START SOURCE INFORMATION
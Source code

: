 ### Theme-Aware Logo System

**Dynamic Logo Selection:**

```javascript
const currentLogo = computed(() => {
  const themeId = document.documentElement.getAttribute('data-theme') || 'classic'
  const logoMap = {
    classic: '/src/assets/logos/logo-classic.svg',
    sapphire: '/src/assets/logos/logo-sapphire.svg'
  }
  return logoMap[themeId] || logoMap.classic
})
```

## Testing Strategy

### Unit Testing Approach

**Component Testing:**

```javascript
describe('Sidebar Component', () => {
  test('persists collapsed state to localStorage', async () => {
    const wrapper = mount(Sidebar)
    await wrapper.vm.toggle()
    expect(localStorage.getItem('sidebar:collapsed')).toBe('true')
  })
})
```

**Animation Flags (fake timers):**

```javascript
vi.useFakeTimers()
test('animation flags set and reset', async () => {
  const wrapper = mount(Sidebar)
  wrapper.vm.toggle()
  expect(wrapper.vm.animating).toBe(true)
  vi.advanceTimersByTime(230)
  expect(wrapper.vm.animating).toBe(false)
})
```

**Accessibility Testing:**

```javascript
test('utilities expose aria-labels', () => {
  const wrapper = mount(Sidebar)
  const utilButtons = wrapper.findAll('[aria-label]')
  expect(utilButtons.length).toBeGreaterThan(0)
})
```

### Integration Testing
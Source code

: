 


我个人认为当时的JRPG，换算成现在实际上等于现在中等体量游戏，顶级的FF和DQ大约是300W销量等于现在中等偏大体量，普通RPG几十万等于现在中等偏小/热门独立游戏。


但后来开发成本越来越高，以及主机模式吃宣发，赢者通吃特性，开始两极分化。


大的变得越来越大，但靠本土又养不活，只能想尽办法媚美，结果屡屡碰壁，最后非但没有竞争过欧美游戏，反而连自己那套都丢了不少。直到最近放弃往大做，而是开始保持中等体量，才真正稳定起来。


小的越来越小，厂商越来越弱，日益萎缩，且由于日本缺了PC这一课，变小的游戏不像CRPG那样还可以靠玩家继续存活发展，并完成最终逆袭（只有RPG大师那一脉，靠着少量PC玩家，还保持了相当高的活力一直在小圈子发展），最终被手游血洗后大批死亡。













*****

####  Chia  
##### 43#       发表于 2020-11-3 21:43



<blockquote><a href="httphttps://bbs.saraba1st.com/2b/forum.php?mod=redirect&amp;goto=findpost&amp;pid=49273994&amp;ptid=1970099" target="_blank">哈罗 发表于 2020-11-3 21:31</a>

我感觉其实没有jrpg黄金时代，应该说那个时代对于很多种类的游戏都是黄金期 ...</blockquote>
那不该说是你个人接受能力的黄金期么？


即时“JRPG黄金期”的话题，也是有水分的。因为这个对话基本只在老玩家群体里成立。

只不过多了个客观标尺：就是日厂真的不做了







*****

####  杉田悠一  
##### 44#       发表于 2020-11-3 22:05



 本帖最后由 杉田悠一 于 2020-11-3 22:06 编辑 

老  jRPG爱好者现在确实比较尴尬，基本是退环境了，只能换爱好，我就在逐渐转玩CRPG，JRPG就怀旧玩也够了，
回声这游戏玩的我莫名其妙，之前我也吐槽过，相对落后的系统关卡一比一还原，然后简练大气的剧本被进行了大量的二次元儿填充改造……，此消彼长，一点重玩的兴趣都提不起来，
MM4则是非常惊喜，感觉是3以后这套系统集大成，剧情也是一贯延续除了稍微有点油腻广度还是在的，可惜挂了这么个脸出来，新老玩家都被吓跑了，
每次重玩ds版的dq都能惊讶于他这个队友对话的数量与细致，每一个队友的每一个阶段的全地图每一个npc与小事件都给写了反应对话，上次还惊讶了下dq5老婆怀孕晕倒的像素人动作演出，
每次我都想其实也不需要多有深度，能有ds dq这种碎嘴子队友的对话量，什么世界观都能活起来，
END SOURCE INFORMATION
From the material above, set down exactly the lines between the line holding "发表于 2020-11-3 21:31</a>" and the line holding "回声这游戏玩的我莫名其妙，之", inclusive. Include nothing else.

* ANSWER BOX:
<blockquote><a href="httphttps://bbs.saraba1st.com/2b/forum.php?mod=redirect&amp;goto=findpost&amp;pid=49273994&amp;ptid=1970099" target="_blank">哈罗 发表于 2020-11-3 21:31</a>

我感觉其实没有jrpg黄金时代，应该说那个时代对于很多种类的游戏都是黄金期 ...</blockquote>
那不该说是你个人接受能力的黄金期么？


即时“JRPG黄金期”的话题，也是有水分的。因为这个对话基本只在老玩家群体里成立。

只不过多了个客观标尺：就是日厂真的不做了







*****

####  杉田悠一  
##### 44#       发表于 2020-11-3 22:05



 本帖最后由 杉田悠一 于 2020-11-3 22:06 编辑 

老  jRPG爱好者现在确实比较尴尬，基本是退环境了，只能换爱好，我就在逐渐转玩CRPG，JRPG就怀旧玩也够了，
回声这游戏玩的我莫名其妙，之前我也吐槽过，相对落后的系统关卡一比一还原，然后简练大气的剧本被进行了大量的二次元儿填充改造……，此消彼长，一点重玩的兴趣都提不起来，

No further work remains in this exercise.